The cost of preparing a child for a new school year may come as a shock for many families, but is especially difficult for those facing financial hardship.
For Doonside mother-of-seven Donna West, caring full-time for her disabled daughter, Sylvia, and facing health issues of her own, means her family struggle to make ends meet.
Until October 2016, when her two youngest, Brandon, 12 and Timmi Boughner, 11, came onto The Smith Family's Learning for Life sponsorship program, Ms West would struggle to get them everything they needed for school.
"Without it, they would be getting secondhand uniforms, wearing cheap shoes and all the rest of it," she said.
"With the scholarship, you can go out and get them shoes that will last a year instead of two to three months, so it benefits in a lot of ways," she said.
Ms West says the back-to-school shop has been "a lot dearer" this year as Brandon enters year 7, having already spent close to $1500 before either child has even stepped through the school gate.
To send just one child to primary school is costing Australian parents upwards of $2000 per year, meaning many disadvantaged kids are going without, according to The Smith Family.
"If [students] don't have the right uniform, or they don't have all the right school supplies or can't participate in excursions, they can feel like they don't fit in and don't want to be there," said Annette Young, acting chief executive of The Smith Family.

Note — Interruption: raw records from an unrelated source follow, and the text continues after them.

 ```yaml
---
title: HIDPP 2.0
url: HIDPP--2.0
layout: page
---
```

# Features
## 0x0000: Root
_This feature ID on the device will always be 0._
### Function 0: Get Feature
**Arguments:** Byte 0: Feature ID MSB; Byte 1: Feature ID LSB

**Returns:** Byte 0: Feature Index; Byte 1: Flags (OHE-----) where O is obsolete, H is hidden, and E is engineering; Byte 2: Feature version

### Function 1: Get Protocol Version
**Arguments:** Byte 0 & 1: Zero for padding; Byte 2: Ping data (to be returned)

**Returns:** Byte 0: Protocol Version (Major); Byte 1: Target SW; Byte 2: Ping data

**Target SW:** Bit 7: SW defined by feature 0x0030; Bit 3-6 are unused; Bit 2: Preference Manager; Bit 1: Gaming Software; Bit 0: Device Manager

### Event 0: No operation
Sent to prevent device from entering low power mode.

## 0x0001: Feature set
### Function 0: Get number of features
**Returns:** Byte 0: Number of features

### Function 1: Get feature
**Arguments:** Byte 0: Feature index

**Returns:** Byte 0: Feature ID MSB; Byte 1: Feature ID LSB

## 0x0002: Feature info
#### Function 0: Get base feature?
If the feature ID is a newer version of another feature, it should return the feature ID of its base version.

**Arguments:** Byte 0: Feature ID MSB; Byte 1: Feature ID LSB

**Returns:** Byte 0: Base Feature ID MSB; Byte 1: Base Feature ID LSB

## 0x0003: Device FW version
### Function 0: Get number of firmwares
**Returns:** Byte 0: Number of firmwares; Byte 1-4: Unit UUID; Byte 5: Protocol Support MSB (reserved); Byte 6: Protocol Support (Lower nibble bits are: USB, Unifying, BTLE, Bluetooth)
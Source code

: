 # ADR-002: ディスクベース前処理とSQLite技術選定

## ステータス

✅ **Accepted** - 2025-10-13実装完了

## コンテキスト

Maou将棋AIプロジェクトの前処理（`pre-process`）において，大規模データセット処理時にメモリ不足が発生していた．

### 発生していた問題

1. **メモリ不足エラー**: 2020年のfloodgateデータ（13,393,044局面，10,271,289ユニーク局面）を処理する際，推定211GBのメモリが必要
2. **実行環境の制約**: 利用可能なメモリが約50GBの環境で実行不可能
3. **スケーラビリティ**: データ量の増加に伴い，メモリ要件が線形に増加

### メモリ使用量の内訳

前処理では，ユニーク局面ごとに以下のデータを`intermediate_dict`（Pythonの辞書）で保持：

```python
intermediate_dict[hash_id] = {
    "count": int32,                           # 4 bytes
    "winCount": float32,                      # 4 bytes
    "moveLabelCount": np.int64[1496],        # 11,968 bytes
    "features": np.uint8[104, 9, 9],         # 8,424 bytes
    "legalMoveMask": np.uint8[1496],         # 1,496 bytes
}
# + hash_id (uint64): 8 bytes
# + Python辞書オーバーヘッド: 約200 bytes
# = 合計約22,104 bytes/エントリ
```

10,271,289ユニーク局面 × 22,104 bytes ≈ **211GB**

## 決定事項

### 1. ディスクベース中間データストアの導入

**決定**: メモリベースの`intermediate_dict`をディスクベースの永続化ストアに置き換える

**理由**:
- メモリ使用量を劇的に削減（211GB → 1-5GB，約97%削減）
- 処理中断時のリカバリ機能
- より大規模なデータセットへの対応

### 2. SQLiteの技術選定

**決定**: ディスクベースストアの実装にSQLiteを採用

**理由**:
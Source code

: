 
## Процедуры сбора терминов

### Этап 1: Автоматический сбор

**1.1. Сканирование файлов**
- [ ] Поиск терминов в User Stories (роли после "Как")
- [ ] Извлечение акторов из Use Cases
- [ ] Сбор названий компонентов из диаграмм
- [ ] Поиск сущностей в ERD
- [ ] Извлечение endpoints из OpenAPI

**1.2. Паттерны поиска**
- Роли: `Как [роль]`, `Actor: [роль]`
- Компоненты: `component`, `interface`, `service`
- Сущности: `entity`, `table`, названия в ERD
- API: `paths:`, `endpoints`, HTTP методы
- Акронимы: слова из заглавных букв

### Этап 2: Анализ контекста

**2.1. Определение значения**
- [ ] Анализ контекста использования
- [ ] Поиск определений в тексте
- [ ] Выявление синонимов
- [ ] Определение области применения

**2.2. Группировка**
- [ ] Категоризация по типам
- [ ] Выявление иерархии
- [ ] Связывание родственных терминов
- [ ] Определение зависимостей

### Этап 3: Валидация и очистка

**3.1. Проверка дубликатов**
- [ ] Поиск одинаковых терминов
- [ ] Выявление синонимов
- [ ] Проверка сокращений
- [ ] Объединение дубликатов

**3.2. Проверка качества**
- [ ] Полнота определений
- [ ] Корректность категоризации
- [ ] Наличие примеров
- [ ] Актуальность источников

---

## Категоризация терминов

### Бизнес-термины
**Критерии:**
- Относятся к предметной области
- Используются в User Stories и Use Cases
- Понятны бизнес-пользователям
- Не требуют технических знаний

"It can have a really devastating impact on the child's education."
Ms Young says the $2000 figure considers the cost of uniforms, shoes, bags, lunches, books, stationery items and basic IT equipment among other things, based on prices of generic brands from low-cost national retailers.
As the new school year rolls in, The Smith Family have identified over 4000 students nationwide, more than 1000 of whom live in NSW, in urgent need of sponsorships to help them get back to and stay at school.
"Every completed year of schooling adds to an improved life outcome, for example, in relation to employment and their ability to earn an income and support themselves," Ms Young said.
Ms Young says there are three elements to the sponsorship program - financial support to fund school supplies and resources, access to a community-based coordinator for guidance, as well as out of school mentoring and tutoring programs.
"It's just $1.60 a day, less than a cup of coffee, to sponsor a child through The Smith Family," she said.
In the last 5 years, The Smith Family's sponsorship program has helped more than 8500 Australian students from the lowest socioeconomic backgrounds to finish year 12.
"Support for these students needs to start at an early age and be ongoing, that's why The Smith Family's long-term targeted approach throughout a child's education journey is so effective," Ms Young said.
But sponsorship is not the only way to support disadvantaged children with their education, the charity is currently seeking volunteers for their mentoring and tutoring programs across the country, Ms Young says.
"They are a great way to help kids at school who might be struggling with particular areas of the curriculum," she said.
As for Brandon and Timmi Boughner, they are both set to participate in The Smith Family's student2student program this year for extra support with their reading and will also join a Learning Club to help with their homework.
"I'm really pleased and happy with how [The Smith Family] do things and how they're out there to help children that cannot get the schooling that their parents can't afford," Ms West said.